**What you are asked to do:** Reproduce the listing that follows in full. Omit its images.
◇ ◇ ◇ ◇
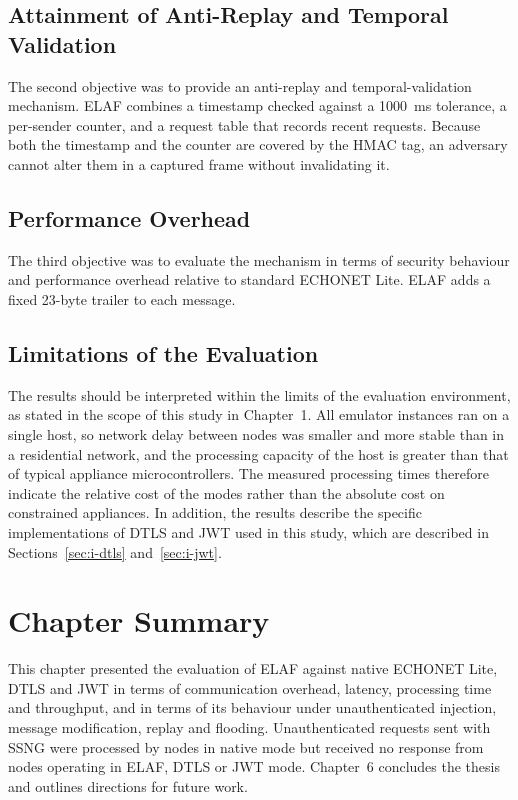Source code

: \subsection{Attainment of Anti-Replay and Temporal Validation}

The second objective was to provide an anti-replay and temporal-validation mechanism. ELAF combines a timestamp checked against a 1000~ms tolerance, a per-sender counter, and a request table that records recent requests. Because both the timestamp and the counter are covered by the HMAC tag, an adversary cannot alter them in a captured frame without invalidating it.

\subsection{Performance Overhead}

The third objective was to evaluate the mechanism in terms of security behaviour and performance overhead relative to standard ECHONET Lite. ELAF adds a fixed 23-byte trailer to each message.

\subsection{Limitations of the Evaluation}

The results should be interpreted within the limits of the evaluation environment, as stated in the scope of this study in Chapter~1. All emulator instances ran on a single host, so network delay between nodes was smaller and more stable than in a residential network, and the processing capacity of the host is greater than that of typical appliance microcontrollers. The measured processing times therefore indicate the relative cost of the modes rather than the absolute cost on constrained appliances. In addition, the results describe the specific implementations of DTLS and JWT used in this study, which are described in Sections~\ref{sec:i-dtls} and~\ref{sec:i-jwt}.

\section{Chapter Summary}
\label{sec:r-summary}

This chapter presented the evaluation of ELAF against native ECHONET Lite, DTLS and JWT in terms of communication overhead, latency, processing time and throughput, and in terms of its behaviour under unauthenticated injection, message modification, replay and flooding. Unauthenticated requests sent with SSNG were processed by nodes in native mode but received no response from nodes operating in ELAF, DTLS or JWT mode.
Chapter~6 concludes the thesis and outlines directions for future work.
◇ ◇ ◇ ◇
**Output for this exercise:**
Source code

: \subsection{Attainment of Anti-Replay and Temporal Validation}

The second objective was to provide an anti-replay and temporal-validation mechanism. ELAF combines a timestamp checked against a 1000~ms tolerance, a per-sender counter, and a request table that records recent requests. Because both the timestamp and the counter are covered by the HMAC tag, an adversary cannot alter them in a captured frame without invalidating it.

\subsection{Performance Overhead}

The third objective was to evaluate the mechanism in terms of security behaviour and performance overhead relative to standard ECHONET Lite. ELAF adds a fixed 23-byte trailer to each message.

\subsection{Limitations of the Evaluation}

The results should be interpreted within the limits of the evaluation environment, as stated in the scope of this study in Chapter~1. All emulator instances ran on a single host, so network delay between nodes was smaller and more stable than in a residential network, and the processing capacity of the host is greater than that of typical appliance microcontrollers. The measured processing times therefore indicate the relative cost of the modes rather than the absolute cost on constrained appliances. In addition, the results describe the specific implementations of DTLS and JWT used in this study, which are described in Sections~\ref{sec:i-dtls} and~\ref{sec:i-jwt}.

\section{Chapter Summary}
\label{sec:r-summary}

This chapter presented the evaluation of ELAF against native ECHONET Lite, DTLS and JWT in terms of communication overhead, latency, processing time and throughput, and in terms of its behaviour under unauthenticated injection, message modification, replay and flooding. Unauthenticated requests sent with SSNG were processed by nodes in native mode but received no response from nodes operating in ELAF, DTLS or JWT mode.
Chapter~6 concludes the thesis and outlines directions for future work.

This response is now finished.